Carol Terrebonne, a wholesale retailer who buys shrimp off the boats in southern Louisiana, laughs when asked about the $5,000 hardship payout she has received from energy giant BP to cushion the economic impact of the Gulf oil spill.
“It barely pays the power bill. I have two facilities and they have ice machines and cold storage,” she said in her cramped roadside office, seated beneath pictures of Jesus and the Virgin Mary.
As of Sunday, BP said 26,000 claims had been filed by commercial fishermen, angling guides and others who say they have lost income because of the six-week-old spill, which the White House says is probably the biggest environmental disaster in U.S. history.
Of those claims, 11,650 had been paid for a total of $35 million. Analysts say the British-based company, whose reputation and market value have been battered by the spill, faces billions of dollars in cleanup costs and damages claims.
As local fishermen rue the season that got away, BP says it is ready to pay more in their individual claims, but for now it is focused on what it calls “hardship payments” to help mitigate immediate loss of income.
“If they need more they can come back to us. These immediate hardship claims do not preclude the longer-term claims,” said BP spokesman David Nicholas.
But anger over the process is mounting on several fronts in steamy bayou villages where shrimp boats sit idle and sports fishing guides while their extra time away in bars.
The anger focuses first on the amounts paid out so far, which many locals say is hardly enough to pay bills and make ends meet. Several locals who spoke to Reuters had received $5,000, but others said they had been given less.

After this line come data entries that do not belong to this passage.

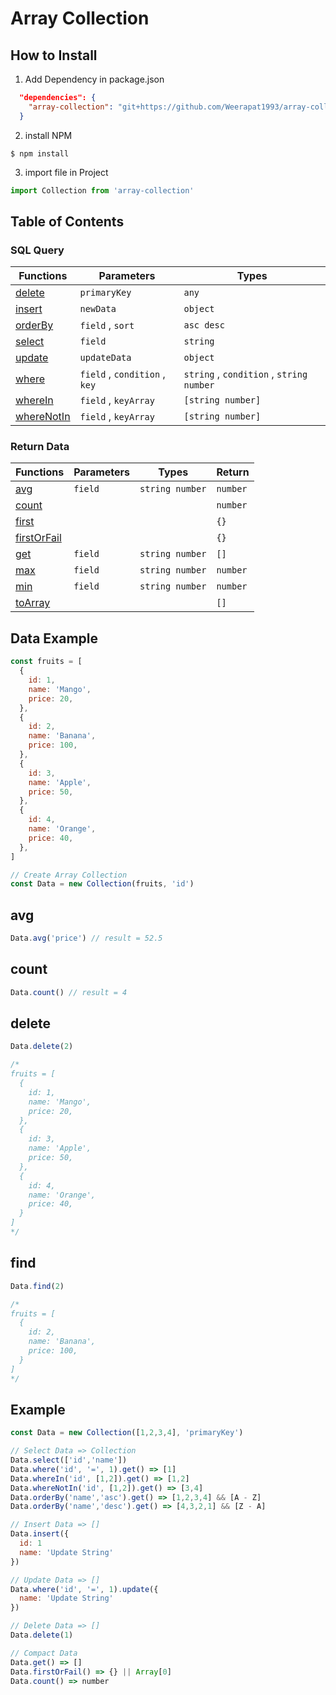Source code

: # Array Collection

## How to Install

1. Add Dependency in package.json
```json
  "dependencies": {
    "array-collection": "git+https://github.com/Weerapat1993/array-collection.git",
  }
```

2. install NPM
```linux
$ npm install
```

3. import file in Project
```javascript
import Collection from 'array-collection'
```

## Table of Contents

### SQL Query

|Functions|Parameters|Types
|---|---|---|
|[delete](#delete)|`primaryKey`|`any`|
|[insert](#insert)|`newData`|`object`|
|[orderBy](#orderBy)|`field` , `sort`|`asc desc`|
|[select](#select)|`field`|`string`|
|[update](#update)|`updateData`|`object`|
|[where](#where)|`field` , `condition` , `key`|`string` , `condition` , `string number`|
|[whereIn](#whereIn)|`field` , `keyArray`|`[string number]`|
|[whereNotIn](#whereNotIn)|`field` , `keyArray`|`[string number]`|

### Return Data 


|Functions|Parameters|Types|Return|
|---|---|---|---|
|[avg](#avg)                |`field`|`string number`|`number`|
|[count](#count)            |   ||`number`|
|[first](#first)            |   ||`{}`|
|[firstOrFail](#firstOrFail)|   ||`{}`|
|[get](#get)                |`field`|`string number`|`[]`|
|[max](#max)                |`field`|`string number`|`number`|
|[min](#min)                |`field`|`string number`|`number`|
|[toArray](#toArray)        |   ||`[]`|

## Data Example
```javascript
const fruits = [
  {
    id: 1,
    name: 'Mango',
    price: 20,
  },
  {
    id: 2,
    name: 'Banana',
    price: 100,
  },
  {
    id: 3,
    name: 'Apple',
    price: 50,
  },
  {
    id: 4,
    name: 'Orange',
    price: 40,
  },
]

// Create Array Collection
const Data = new Collection(fruits, 'id')
```


## avg
```javascript
Data.avg('price') // result = 52.5
```

## count
```javascript
Data.count() // result = 4
```

## delete
```javascript
Data.delete(2)

/*
fruits = [
  {
    id: 1,
    name: 'Mango',
    price: 20,
  },
  {
    id: 3,
    name: 'Apple',
    price: 50,
  },
  {
    id: 4,
    name: 'Orange',
    price: 40,
  }
]
*/
```

## find
```javascript
Data.find(2)

/*
fruits = [
  {
    id: 2,
    name: 'Banana',
    price: 100,
  }
]
*/
```


## Example
```javascript
const Data = new Collection([1,2,3,4], 'primaryKey')

// Select Data => Collection
Data.select(['id','name'])
Data.where('id', '=', 1).get() => [1]
Data.whereIn('id', [1,2]).get() => [1,2]
Data.whereNotIn('id', [1,2]).get() => [3,4]
Data.orderBy('name','asc').get() => [1,2,3,4] && [A - Z]
Data.orderBy('name','desc').get() => [4,3,2,1] && [Z - A]

// Insert Data => []
Data.insert({
  id: 1
  name: 'Update String'
})

// Update Data => []
Data.where('id', '=', 1).update({
  name: 'Update String'
})

// Delete Data => []
Data.delete(1)

// Compact Data
Data.get() => []
Data.firstOrFail() => {} || Array[0]
Data.count() => number
```
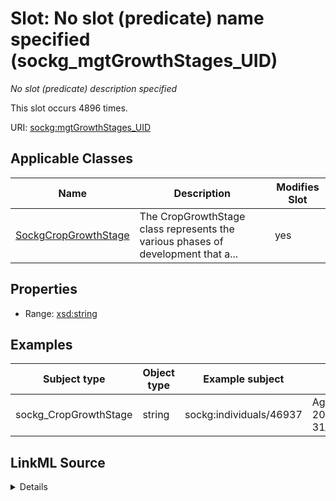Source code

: 

# Slot: No slot (predicate) name specified (sockg_mgtGrowthStages_UID)


_No slot (predicate) description specified_






This slot occurs 4896 times.


URI: [sockg:mgtGrowthStages_UID](https://idir.uta.edu/sockg-ontology/docs/mgtGrowthStages_UID)



<!-- no inheritance hierarchy -->





## Applicable Classes

| Name | Description | Modifies Slot |
| --- | --- | --- |
| [SockgCropGrowthStage](../classes/SockgCropGrowthStage.md) | The CropGrowthStage class represents the various phases of development that a... |  yes  |







## Properties

* Range: [xsd:string](http://www.w3.org/2001/XMLSchema#string)






## Examples

| Subject type | Object type | Example subject | Example object | Occurrences |
| --- | --- | --- | --- | --- |
| sockg_CropGrowthStage | string | sockg:individuals/46937 | AgCros_INWLREAP_R-202_2011-08-31_Zea_mays_Corn_ | 4896 |




## LinkML Source

<details>

```yaml
name: sockg_mgtGrowthStages_UID
annotations:
  count:
    tag: count
    value: 4896
description: No slot (predicate) description specified
title: No slot (predicate) name specified
examples:
- object:
    example_object: AgCros_INWLREAP_R-202_2011-08-31_Zea_mays_Corn_
    example_object_type: string
    example_predicate: sockg:mgtGrowthStages_UID
    example_subject: sockg:individuals/46937
    example_subject_type: sockg_CropGrowthStage
from_schema: soc-kg
rank: 1000
domain: sockg_CropGrowthStage
slot_uri: sockg:mgtGrowthStages_UID
alias: sockg_mgtGrowthStages_UID
domain_of:
- sockg_CropGrowthStage
range: string

```
</details>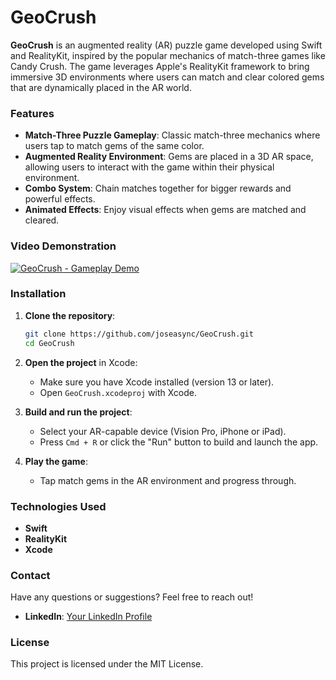 # GeoCrush

**GeoCrush** is an augmented reality (AR) puzzle game developed using Swift and RealityKit, inspired by the popular mechanics of match-three games like Candy Crush. The game leverages Apple's RealityKit framework to bring immersive 3D environments where users can match and clear colored gems that are dynamically placed in the AR world.

### Features

- **Match-Three Puzzle Gameplay**: Classic match-three mechanics where users tap to match gems of the same color.
- **Augmented Reality Environment**: Gems are placed in a 3D AR space, allowing users to interact with the game within their physical environment.
- **Combo System**: Chain matches together for bigger rewards and powerful effects.
- **Animated Effects**: Enjoy visual effects when gems are matched and cleared.


### Video Demonstration

[![GeoCrush - Gameplay Demo](https://github.com/user-attachments/assets/daaf13ef-de7e-42e4-a9c1-f97169c88108)](https://youtu.be/niv5-fBG4tU?si=ZU1lZzSa59e70Sha)


### Installation

1. **Clone the repository**:
   ```bash
   git clone https://github.com/joseasync/GeoCrush.git
   cd GeoCrush
   ```

2. **Open the project** in Xcode:
   - Make sure you have Xcode installed (version 13 or later).
   - Open `GeoCrush.xcodeproj` with Xcode.

3. **Build and run the project**:
   - Select your AR-capable device (Vision Pro, iPhone or iPad).
   - Press `Cmd + R` or click the "Run" button to build and launch the app.

4. **Play the game**:
   - Tap match gems in the AR environment and progress through.


### Technologies Used

- **Swift**
- **RealityKit**
- **Xcode**

### Contact

Have any questions or suggestions? Feel free to reach out!

- **LinkedIn**: [Your LinkedIn Profile](https://www.linkedin.com/in/josepontocruz/)

### License

This project is licensed under the MIT License.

“My understanding is that if you are a captain/guide and own a boat, you get $5,000, but if you are just a captain or just own a boat you get $2,500,” said sport angling guide Alec Griffin, who specializes in fly fishing.
“I own the boat but it’s still registered in the name of my friend who I bought it from, so I just got $2,500. It just helps to ease the sting from canceled trips,” he said.
BUMPER YEAR WAS PREDICTED
Many locals are also upset that they have to present tax documentation and paperwork to show their income over the previous three years as a way to assess their losses in 2010.
The recovery from the devastation of Hurricane Katrina in 2005, the economic recession and record-high fuel prices mean that the past few years have been lean ones for many.
Others have also only been working in their current occupations for a year, making it difficult to estimate income loss for this season.
Many were banking on this year as the “big one” as the economy recovers from recession. And for a number of reasons — the lack of serious storms last year, the amount of winter rainfall — fishing conditions this year looked superb.
“It would have been a good summer; the marsh was in good shape, there was lots of clean water,” said Griffin.
In the New Orleans suburb of Belle Chasse, oysterman Kuzma Tesvich said he had had high hopes for 2010.
“Our crop was good. We expected a good season and a good year but after all this we don’t know what’s going to happen to our oysters out there in the water,” he said.
He said he had received his $5,000 from BP but said he was making $2,000 a day before the spill closed down his 1,500-acre oyster operation.
BP has said it is aware that recent years’ earnings are below what some people could reasonably have expected to make this year. Last week, it said it would appoint an independent mediator to settle any disputes over claims that arise.
It has also said it will be flexible with people who don’t have all of their paperwork in order.
Hundreds of Gulf Coast fishermen are also being paid by BP to help with its oil spill containment operations, which also clearly helps bridge some of the the lost earnings gap.
But the notion of handouts is alien to the resilient people here, many of whom have a strong sense of independence.
“These people are self-employed, they are not used to being reduced to handouts and to looking for help,” said Father Gerry, the Catholic priest in the bayou town of Port Sulphur.